The New International Economic Order (NIEO) was established in alignment with the principles outlined in the United Nations Charter, aiming to advance economic and social progress for all.
The NIEO is guided by the following key principles:

  • Equal Sovereignty and Self-Determination: All states are equal and have the right to self-determination, and the acquisition of territories through force is prohibited.

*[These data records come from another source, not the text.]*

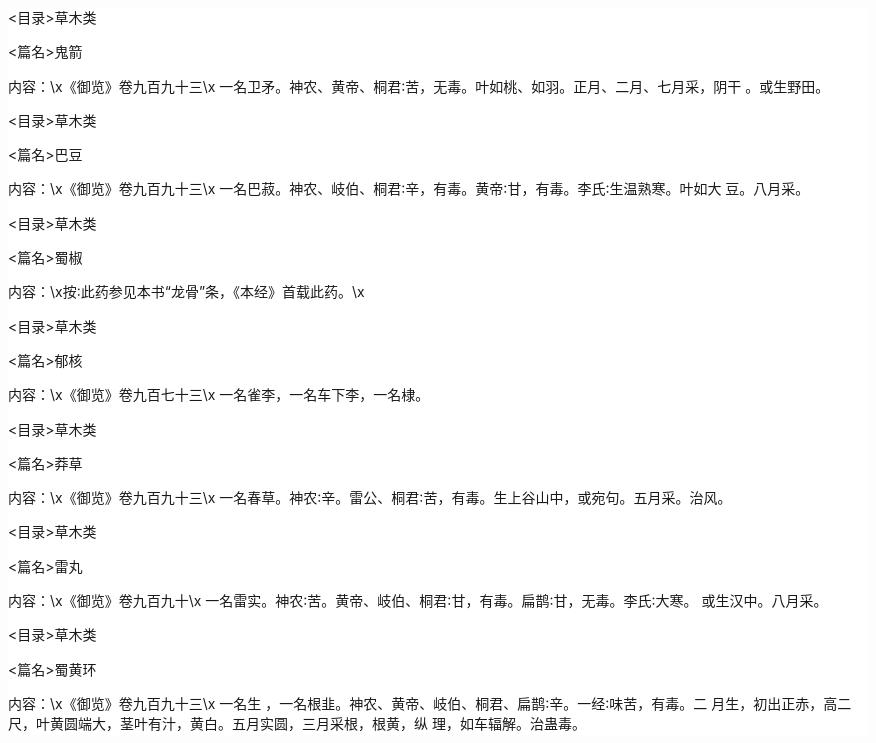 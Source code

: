 

<目录>草木类


<篇名>鬼箭

内容：\x《御览》卷九百九十三\x 
一名卫矛。神农、黄帝、桐君∶苦，无毒。叶如桃、如羽。正月、二月、七月采，阴干 
。或生野田。 



<目录>草木类


<篇名>巴豆

内容：\x《御览》卷九百九十三\x 
一名巴菽。神农、岐伯、桐君∶辛，有毒。黄帝∶甘，有毒。李氏∶生温熟寒。叶如大 
豆。八月采。 



<目录>草木类


<篇名>蜀椒

内容：\x按∶此药参见本书“龙骨”条，《本经》首载此药。\x 



<目录>草木类


<篇名>郁核

内容：\x《御览》卷九百七十三\x 
一名雀李，一名车下李，一名棣。 



<目录>草木类


<篇名>莽草

内容：\x《御览》卷九百九十三\x 
一名春草。神农∶辛。雷公、桐君∶苦，有毒。生上谷山中，或宛句。五月采。治风。 



<目录>草木类


<篇名>雷丸

内容：\x《御览》卷九百九十\x 
一名雷实。神农∶苦。黄帝、岐伯、桐君∶甘，有毒。扁鹊∶甘，无毒。李氏∶大寒。 
或生汉中。八月采。 



<目录>草木类


<篇名>蜀黄环

内容：\x《御览》卷九百九十三\x 
一名生 ，一名根韭。神农、黄帝、岐伯、桐君、扁鹊∶辛。一经∶味苦，有毒。二 
月生，初出正赤，高二尺，叶黄圆端大，茎叶有汁，黄白。五月实圆，三月采根，根黄，纵 
理，如车辐解。治蛊毒。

States' territorial integrity must be respected, and there should be no interference in the internal affairs of other nations.
  • Global Cooperation for Equity: The international community, characterized by fairness, should engage in extensive cooperation to reduce global inequalities and promote prosperity worldwide.
  • Freedom of Economic and Social Choice: Every country has the liberty to choose its preferred economic and social system for development without facing discrimination.
  • Assistance in Times of Crisis: Special measures should be taken to aid developing countries affected by economic crises and natural disasters.
  • Sovereignty over Economic Activity: Each state has full and enduring control over its economic activities and natural resources.
  • Reparation for Exploitation: Governments, territories, and peoples under foreign occupation, colonization, or apartheid have the right to recover and receive compensation for the exploitation and depletion of their natural resources and other assets.
  • Enhanced Cooperation Among Developing Nations: Developing countries should foster stronger economic, trade, financial, and technological cooperation, with a focus on preferential arrangements, both individually and collectively.
  • Comprehensive Support from the Global Community: The entire international community should provide active assistance to developing nations without imposing political or military restrictions.
  • Access to Technology: Underdeveloped countries should have access to modern science and technology, and technology transfer should be encouraged.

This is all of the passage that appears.